*Problem requirements:* All lines in the entries below that hold "способности" make up the answer.

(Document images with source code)
__________________________________________________
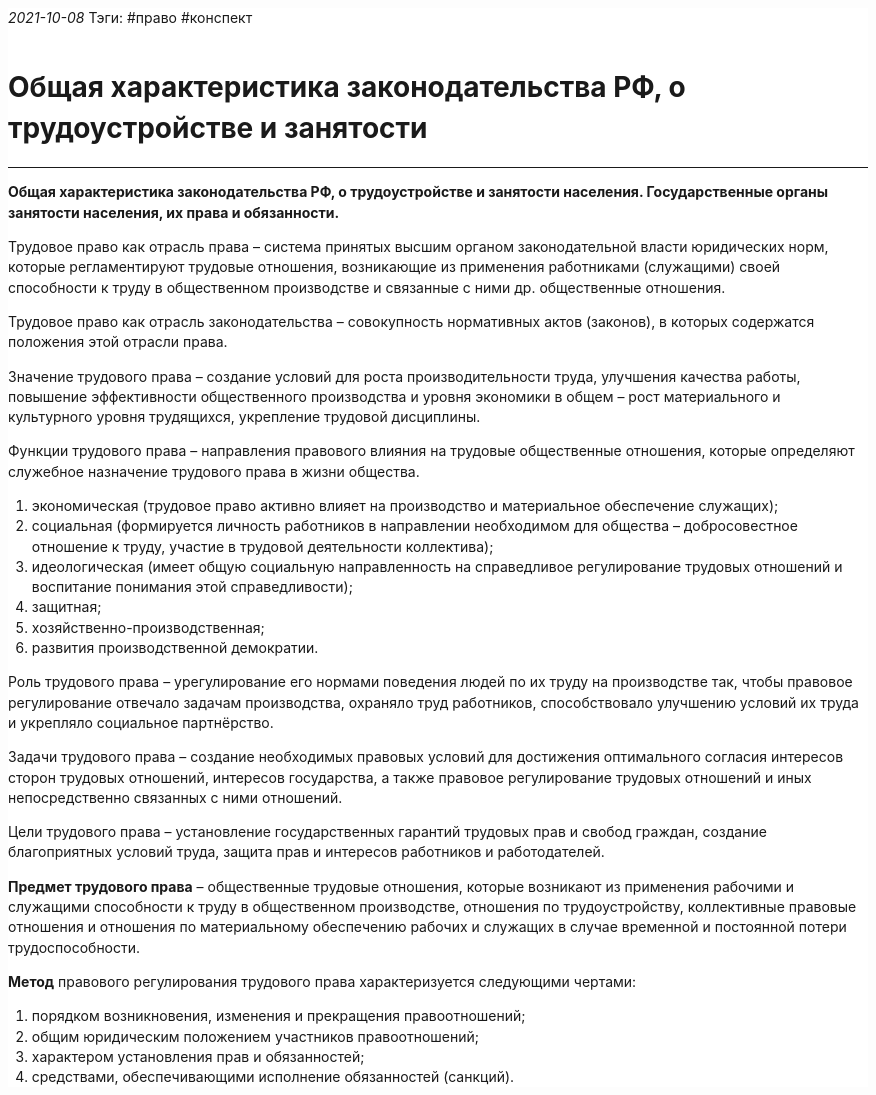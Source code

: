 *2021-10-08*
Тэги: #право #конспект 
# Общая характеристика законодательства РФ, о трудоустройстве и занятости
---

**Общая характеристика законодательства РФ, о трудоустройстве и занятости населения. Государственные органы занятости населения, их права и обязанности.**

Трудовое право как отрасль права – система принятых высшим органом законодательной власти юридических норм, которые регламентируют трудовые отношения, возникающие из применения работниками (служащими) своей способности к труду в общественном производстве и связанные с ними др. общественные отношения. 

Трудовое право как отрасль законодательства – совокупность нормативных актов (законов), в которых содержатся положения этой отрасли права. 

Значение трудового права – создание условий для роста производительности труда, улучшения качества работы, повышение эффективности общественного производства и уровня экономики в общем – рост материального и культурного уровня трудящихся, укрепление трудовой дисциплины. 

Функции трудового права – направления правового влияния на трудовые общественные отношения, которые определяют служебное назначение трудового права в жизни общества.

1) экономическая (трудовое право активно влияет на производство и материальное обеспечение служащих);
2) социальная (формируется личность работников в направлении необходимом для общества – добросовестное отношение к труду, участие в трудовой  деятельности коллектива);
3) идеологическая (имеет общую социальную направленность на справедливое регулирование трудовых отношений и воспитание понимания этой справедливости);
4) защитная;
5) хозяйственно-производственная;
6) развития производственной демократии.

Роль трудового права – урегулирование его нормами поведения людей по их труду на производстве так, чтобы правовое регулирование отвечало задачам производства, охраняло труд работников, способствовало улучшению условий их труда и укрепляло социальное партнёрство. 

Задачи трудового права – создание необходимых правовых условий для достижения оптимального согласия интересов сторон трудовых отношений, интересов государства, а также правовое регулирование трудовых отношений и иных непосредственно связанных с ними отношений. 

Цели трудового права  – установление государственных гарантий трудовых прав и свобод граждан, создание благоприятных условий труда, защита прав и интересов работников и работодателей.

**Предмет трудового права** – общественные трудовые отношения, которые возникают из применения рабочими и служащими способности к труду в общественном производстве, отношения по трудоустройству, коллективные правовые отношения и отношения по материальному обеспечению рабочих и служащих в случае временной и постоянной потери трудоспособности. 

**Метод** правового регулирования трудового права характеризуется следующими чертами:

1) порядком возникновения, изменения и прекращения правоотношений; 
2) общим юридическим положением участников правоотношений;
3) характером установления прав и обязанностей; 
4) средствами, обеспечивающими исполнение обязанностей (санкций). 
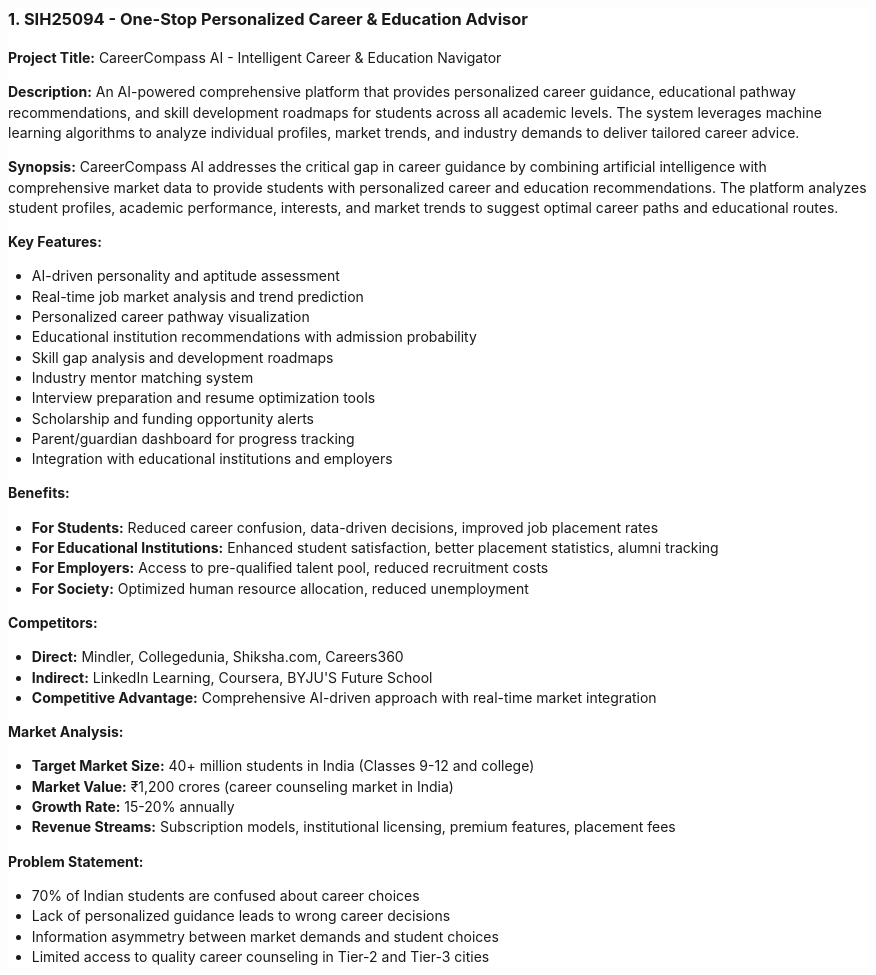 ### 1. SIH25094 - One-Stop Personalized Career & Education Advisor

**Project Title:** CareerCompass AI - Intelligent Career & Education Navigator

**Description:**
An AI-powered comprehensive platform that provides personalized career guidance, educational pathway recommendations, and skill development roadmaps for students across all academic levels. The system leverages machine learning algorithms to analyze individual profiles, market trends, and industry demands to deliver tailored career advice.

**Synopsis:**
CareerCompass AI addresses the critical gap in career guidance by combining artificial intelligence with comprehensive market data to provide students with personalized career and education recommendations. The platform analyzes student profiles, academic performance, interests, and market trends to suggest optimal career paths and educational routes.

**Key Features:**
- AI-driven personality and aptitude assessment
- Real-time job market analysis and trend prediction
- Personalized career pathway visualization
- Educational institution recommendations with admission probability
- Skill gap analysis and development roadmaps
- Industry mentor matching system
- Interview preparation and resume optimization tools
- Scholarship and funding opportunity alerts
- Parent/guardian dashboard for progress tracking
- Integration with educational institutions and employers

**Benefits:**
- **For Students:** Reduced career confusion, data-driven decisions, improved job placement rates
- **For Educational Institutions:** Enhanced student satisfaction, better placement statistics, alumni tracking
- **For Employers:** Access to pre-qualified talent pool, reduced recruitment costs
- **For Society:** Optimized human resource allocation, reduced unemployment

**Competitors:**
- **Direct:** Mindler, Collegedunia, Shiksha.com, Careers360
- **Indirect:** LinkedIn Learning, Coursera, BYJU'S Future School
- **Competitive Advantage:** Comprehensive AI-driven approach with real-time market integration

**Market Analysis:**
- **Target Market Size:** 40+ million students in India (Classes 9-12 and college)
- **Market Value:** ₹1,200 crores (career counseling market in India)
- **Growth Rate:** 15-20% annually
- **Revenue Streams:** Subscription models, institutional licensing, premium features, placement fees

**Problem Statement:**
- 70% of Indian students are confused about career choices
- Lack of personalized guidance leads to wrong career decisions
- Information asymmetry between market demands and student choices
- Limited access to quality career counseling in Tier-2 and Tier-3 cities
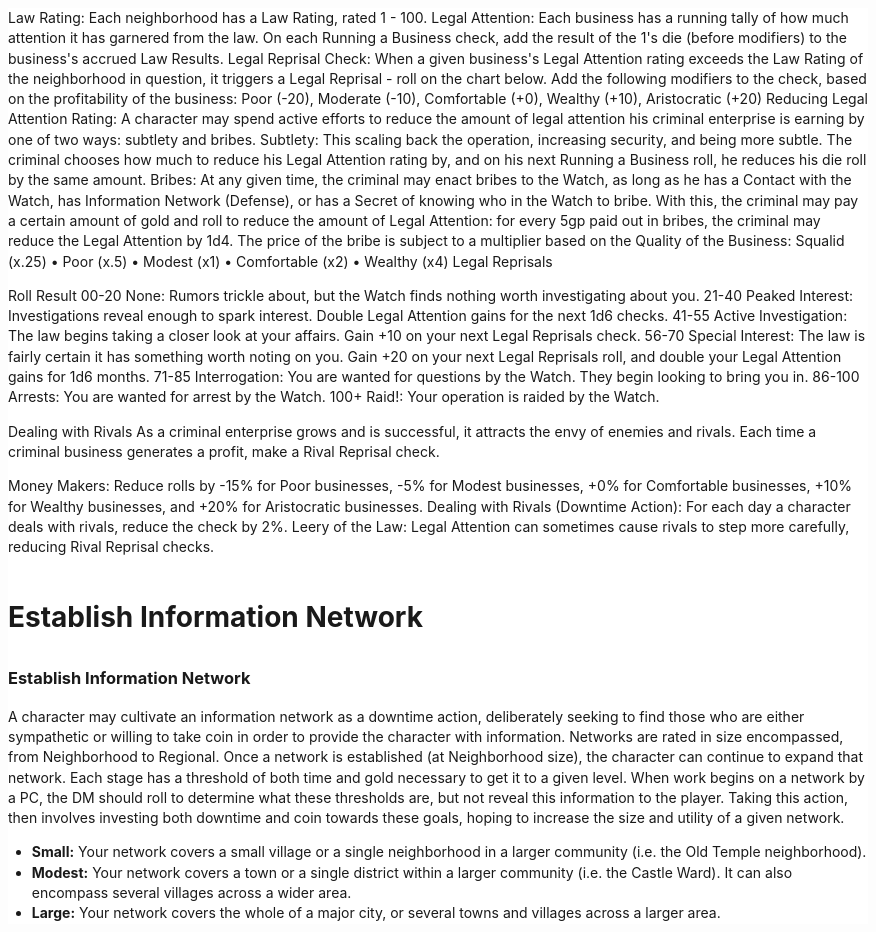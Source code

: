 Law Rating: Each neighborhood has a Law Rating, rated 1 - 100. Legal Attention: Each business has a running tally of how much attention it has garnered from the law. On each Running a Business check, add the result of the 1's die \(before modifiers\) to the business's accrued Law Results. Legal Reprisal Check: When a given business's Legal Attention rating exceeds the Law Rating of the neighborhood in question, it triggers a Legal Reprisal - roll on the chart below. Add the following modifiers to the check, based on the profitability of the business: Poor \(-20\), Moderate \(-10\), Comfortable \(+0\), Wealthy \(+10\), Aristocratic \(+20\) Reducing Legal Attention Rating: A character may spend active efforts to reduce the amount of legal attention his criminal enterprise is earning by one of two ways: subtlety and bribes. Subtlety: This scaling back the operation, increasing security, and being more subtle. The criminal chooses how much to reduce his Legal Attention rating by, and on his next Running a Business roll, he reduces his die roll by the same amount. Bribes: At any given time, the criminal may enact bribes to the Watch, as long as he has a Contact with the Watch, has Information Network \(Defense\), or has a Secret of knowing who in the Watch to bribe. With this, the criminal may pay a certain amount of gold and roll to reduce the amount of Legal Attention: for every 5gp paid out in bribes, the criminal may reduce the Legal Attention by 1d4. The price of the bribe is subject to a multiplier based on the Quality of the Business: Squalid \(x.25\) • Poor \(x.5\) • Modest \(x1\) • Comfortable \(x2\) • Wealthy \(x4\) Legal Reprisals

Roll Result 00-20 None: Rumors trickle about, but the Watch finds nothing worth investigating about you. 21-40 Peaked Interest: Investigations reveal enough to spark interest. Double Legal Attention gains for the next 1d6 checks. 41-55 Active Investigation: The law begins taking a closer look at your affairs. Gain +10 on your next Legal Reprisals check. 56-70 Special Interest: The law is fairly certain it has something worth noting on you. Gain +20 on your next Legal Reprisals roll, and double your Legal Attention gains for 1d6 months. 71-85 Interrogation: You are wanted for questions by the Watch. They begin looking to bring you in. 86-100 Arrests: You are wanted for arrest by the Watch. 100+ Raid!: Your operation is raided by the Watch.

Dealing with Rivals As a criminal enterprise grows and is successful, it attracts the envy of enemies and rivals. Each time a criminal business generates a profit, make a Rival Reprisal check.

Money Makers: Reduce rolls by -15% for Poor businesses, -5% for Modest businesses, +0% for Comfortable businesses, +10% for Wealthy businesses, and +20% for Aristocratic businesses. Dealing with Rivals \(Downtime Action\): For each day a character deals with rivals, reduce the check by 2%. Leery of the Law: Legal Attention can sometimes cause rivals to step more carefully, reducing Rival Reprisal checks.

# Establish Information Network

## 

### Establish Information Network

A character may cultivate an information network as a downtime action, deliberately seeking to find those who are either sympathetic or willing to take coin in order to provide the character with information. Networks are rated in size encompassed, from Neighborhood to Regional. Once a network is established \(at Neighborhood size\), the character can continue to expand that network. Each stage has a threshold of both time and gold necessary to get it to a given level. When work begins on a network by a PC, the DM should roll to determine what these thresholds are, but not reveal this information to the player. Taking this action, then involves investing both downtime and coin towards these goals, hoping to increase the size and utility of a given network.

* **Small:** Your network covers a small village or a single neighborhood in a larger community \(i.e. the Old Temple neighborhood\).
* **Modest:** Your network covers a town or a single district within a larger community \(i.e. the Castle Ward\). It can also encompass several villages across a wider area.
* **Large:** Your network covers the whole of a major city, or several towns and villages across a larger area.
__________________________________________________
*Exercise result:*
Трудовое право как отрасль права – система принятых высшим органом законодательной власти юридических норм, которые регламентируют трудовые отношения, возникающие из применения работниками (служащими) своей способности к труду в общественном производстве и связанные с ними др. общественные отношения. 
**Предмет трудового права** – общественные трудовые отношения, которые возникают из применения рабочими и служащими способности к труду в общественном производстве, отношения по трудоустройству, коллективные правовые отношения и отношения по материальному обеспечению рабочих и служащих в случае временной и постоянной потери трудоспособности. 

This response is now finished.